Toppling statues is the easy part

Black lives matter, says Claire Fox in The Municipal Journal. But will black lives today be improved if local government becomes preoccupied by a war against inanimate objects and historical wrongs.

One remarkable reaction to the brutal killing of George Floyd in the US has been the wave of UK-wide demonstrations that sprang up in localities which rarely – if ever – see political street protests. However, after this initial show of solidarity, there now seems to be a danger that this heartfelt instinct to fight racial injustice is becoming subsumed by divisive trends. Through the contentious rows over historic statues, councils are now at the heart of the UK’s new culture war.

But is this really responding to popular demand? It feels more complicated. Councils have been poring over an activists’ website Topple the Racists to create municipal audits of historic memorials statues, street, pub and buildings’ names, deemed unacceptable.

Mayor of London, Sadiq Khan, was quick off the mark to set up a Commission for Diversity in the Public Realm – an openly unelected, top-down body. Glasgow City Council even boasts it was discussing the issue ahead of any public debate.
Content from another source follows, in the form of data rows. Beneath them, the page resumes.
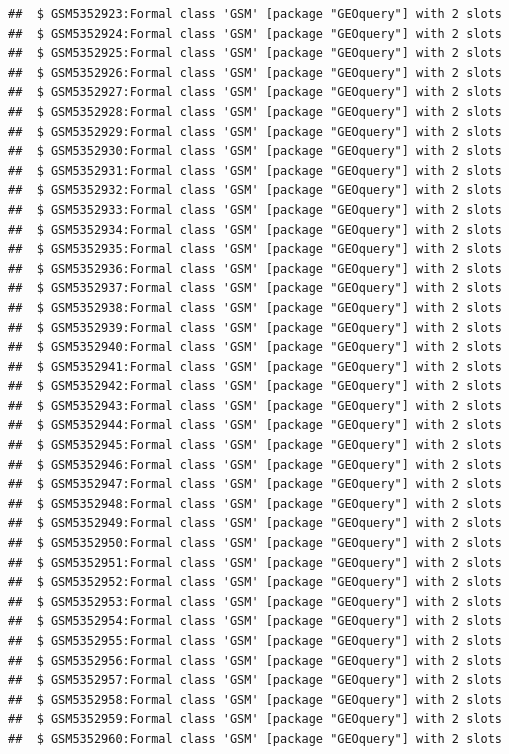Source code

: \documentclass[
]{book}
\begin{document}
\begin{verbatim}
##  $ GSM5352923:Formal class 'GSM' [package "GEOquery"] with 2 slots
##  $ GSM5352924:Formal class 'GSM' [package "GEOquery"] with 2 slots
##  $ GSM5352925:Formal class 'GSM' [package "GEOquery"] with 2 slots
##  $ GSM5352926:Formal class 'GSM' [package "GEOquery"] with 2 slots
##  $ GSM5352927:Formal class 'GSM' [package "GEOquery"] with 2 slots
##  $ GSM5352928:Formal class 'GSM' [package "GEOquery"] with 2 slots
##  $ GSM5352929:Formal class 'GSM' [package "GEOquery"] with 2 slots
##  $ GSM5352930:Formal class 'GSM' [package "GEOquery"] with 2 slots
##  $ GSM5352931:Formal class 'GSM' [package "GEOquery"] with 2 slots
##  $ GSM5352932:Formal class 'GSM' [package "GEOquery"] with 2 slots
##  $ GSM5352933:Formal class 'GSM' [package "GEOquery"] with 2 slots
##  $ GSM5352934:Formal class 'GSM' [package "GEOquery"] with 2 slots
##  $ GSM5352935:Formal class 'GSM' [package "GEOquery"] with 2 slots
##  $ GSM5352936:Formal class 'GSM' [package "GEOquery"] with 2 slots
##  $ GSM5352937:Formal class 'GSM' [package "GEOquery"] with 2 slots
##  $ GSM5352938:Formal class 'GSM' [package "GEOquery"] with 2 slots
##  $ GSM5352939:Formal class 'GSM' [package "GEOquery"] with 2 slots
##  $ GSM5352940:Formal class 'GSM' [package "GEOquery"] with 2 slots
##  $ GSM5352941:Formal class 'GSM' [package "GEOquery"] with 2 slots
##  $ GSM5352942:Formal class 'GSM' [package "GEOquery"] with 2 slots
##  $ GSM5352943:Formal class 'GSM' [package "GEOquery"] with 2 slots
##  $ GSM5352944:Formal class 'GSM' [package "GEOquery"] with 2 slots
##  $ GSM5352945:Formal class 'GSM' [package "GEOquery"] with 2 slots
##  $ GSM5352946:Formal class 'GSM' [package "GEOquery"] with 2 slots
##  $ GSM5352947:Formal class 'GSM' [package "GEOquery"] with 2 slots
##  $ GSM5352948:Formal class 'GSM' [package "GEOquery"] with 2 slots
##  $ GSM5352949:Formal class 'GSM' [package "GEOquery"] with 2 slots
##  $ GSM5352950:Formal class 'GSM' [package "GEOquery"] with 2 slots
##  $ GSM5352951:Formal class 'GSM' [package "GEOquery"] with 2 slots
##  $ GSM5352952:Formal class 'GSM' [package "GEOquery"] with 2 slots
##  $ GSM5352953:Formal class 'GSM' [package "GEOquery"] with 2 slots
##  $ GSM5352954:Formal class 'GSM' [package "GEOquery"] with 2 slots
##  $ GSM5352955:Formal class 'GSM' [package "GEOquery"] with 2 slots
##  $ GSM5352956:Formal class 'GSM' [package "GEOquery"] with 2 slots
##  $ GSM5352957:Formal class 'GSM' [package "GEOquery"] with 2 slots
##  $ GSM5352958:Formal class 'GSM' [package "GEOquery"] with 2 slots
##  $ GSM5352959:Formal class 'GSM' [package "GEOquery"] with 2 slots
##  $ GSM5352960:Formal class 'GSM' [package "GEOquery"] with 2 slots

\end{verbatim}
\end{document}
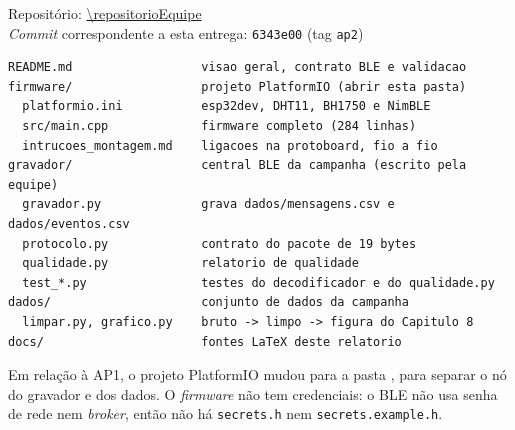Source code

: \noindent Repositório: \url{\repositorioEquipe}\\
\emph{Commit} correspondente a esta entrega:
\texttt{6343e00} (tag \texttt{ap2})

\begin{lstlisting}[style=terminal, caption={Estrutura do repositório na AP2}, label={lst:repo}]
README.md                  visao geral, contrato BLE e validacao
firmware/                  projeto PlatformIO (abrir esta pasta)
  platformio.ini           esp32dev, DHT11, BH1750 e NimBLE
  src/main.cpp             firmware completo (284 linhas)
  intrucoes_montagem.md    ligacoes na protoboard, fio a fio
gravador/                  central BLE da campanha (escrito pela equipe)
  gravador.py              grava dados/mensagens.csv e dados/eventos.csv
  protocolo.py             contrato do pacote de 19 bytes
  qualidade.py             relatorio de qualidade
  test_*.py                testes do decodificador e do qualidade.py
dados/                     conjunto de dados da campanha
  limpar.py, grafico.py    bruto -> limpo -> figura do Capitulo 8
docs/                      fontes LaTeX deste relatorio
\end{lstlisting}

Em relação à AP1, o projeto PlatformIO mudou para a pasta
, para separar o nó do gravador e dos dados. O
\emph{firmware} não tem credenciais: o BLE não usa senha de rede nem
\emph{broker}, então não há \texttt{secrets.h} nem
\texttt{secrets.example.h}.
On the ground – and maybe it’s a lockdown thing – suddenly petitions and street protests are being treated as though a democratic mandate. When the Canal and River Trust removed the statue of slave owner Robert Milligan at West India Quay, it explained it was recognising ‘the wishes of the local community’. Really? This move followed a petition launched by Tower Hamlets Labour councillor Ehtasham Haque demanding it was taken down.